TASK STATEMENT.
Which lines below hold the word "integer"? Copy all of them.

[DATA PROVIDED Boundary: Start]

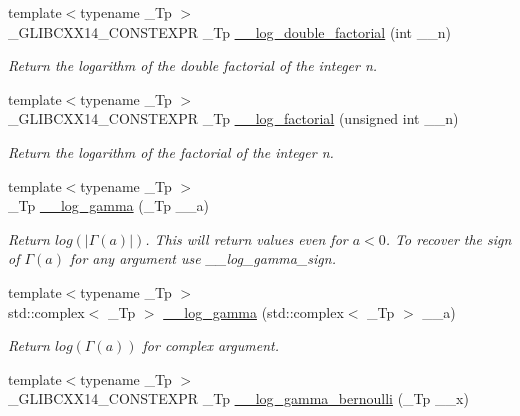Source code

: \begin{DoxyCompactItemize}
\item 
{\footnotesize template$<$typename \+\_\+\+Tp $>$ }\\\+\_\+\+G\+L\+I\+B\+C\+X\+X14\+\_\+\+C\+O\+N\+S\+T\+E\+X\+PR \+\_\+\+Tp \hyperlink{namespacestd_1_1____detail_aa832ed1d29fd41c40cf892cc1feef7e9}{\+\_\+\+\_\+log\+\_\+double\+\_\+factorial} (int \+\_\+\+\_\+n)
\begin{DoxyCompactList}\small\item\em Return the logarithm of the double factorial of the integer n. \end{DoxyCompactList}\item 
{\footnotesize template$<$typename \+\_\+\+Tp $>$ }\\\+\_\+\+G\+L\+I\+B\+C\+X\+X14\+\_\+\+C\+O\+N\+S\+T\+E\+X\+PR \+\_\+\+Tp \hyperlink{namespacestd_1_1____detail_a2809419dbbe9fc60066dacfdc13761d4}{\+\_\+\+\_\+log\+\_\+factorial} (unsigned int \+\_\+\+\_\+n)
\begin{DoxyCompactList}\small\item\em Return the logarithm of the factorial of the integer n. \end{DoxyCompactList}\item 
{\footnotesize template$<$typename \+\_\+\+Tp $>$ }\\\+\_\+\+Tp \hyperlink{namespacestd_1_1____detail_af6c4c0192a07f467fd9ddeebb28a34d4}{\+\_\+\+\_\+log\+\_\+gamma} (\+\_\+\+Tp \+\_\+\+\_\+a)
\begin{DoxyCompactList}\small\item\em Return $ log(|\Gamma(a)|) $. This will return values even for $ a < 0 $. To recover the sign of $ \Gamma(a) $ for any argument use {\itshape \+\_\+\+\_\+log\+\_\+gamma\+\_\+sign}. \end{DoxyCompactList}\item 
{\footnotesize template$<$typename \+\_\+\+Tp $>$ }\\std\+::complex$<$ \+\_\+\+Tp $>$ \hyperlink{namespacestd_1_1____detail_ad37ad67a4b856eb97b13c8844f9ef8d8}{\+\_\+\+\_\+log\+\_\+gamma} (std\+::complex$<$ \+\_\+\+Tp $>$ \+\_\+\+\_\+a)
\begin{DoxyCompactList}\small\item\em Return $ log(\Gamma(a)) $ for complex argument. \end{DoxyCompactList}\item 
{\footnotesize template$<$typename \+\_\+\+Tp $>$ }\\\+\_\+\+G\+L\+I\+B\+C\+X\+X14\+\_\+\+C\+O\+N\+S\+T\+E\+X\+PR \+\_\+\+Tp \hyperlink{namespacestd_1_1____detail_ac13e31ebcd3c99d6a7cad9010e039315}{\+\_\+\+\_\+log\+\_\+gamma\+\_\+bernoulli} (\+\_\+\+Tp \+\_\+\+\_\+x)

\end{DoxyCompactItemize}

[DATA PROVIDED Boundary: End]

ANSWER TO THIS TASK.
\begin{DoxyCompactList}\small\item\em Return the logarithm of the double factorial of the integer n. \end{DoxyCompactList}\item 
\begin{DoxyCompactList}\small\item\em Return the logarithm of the factorial of the integer n. \end{DoxyCompactList}\item 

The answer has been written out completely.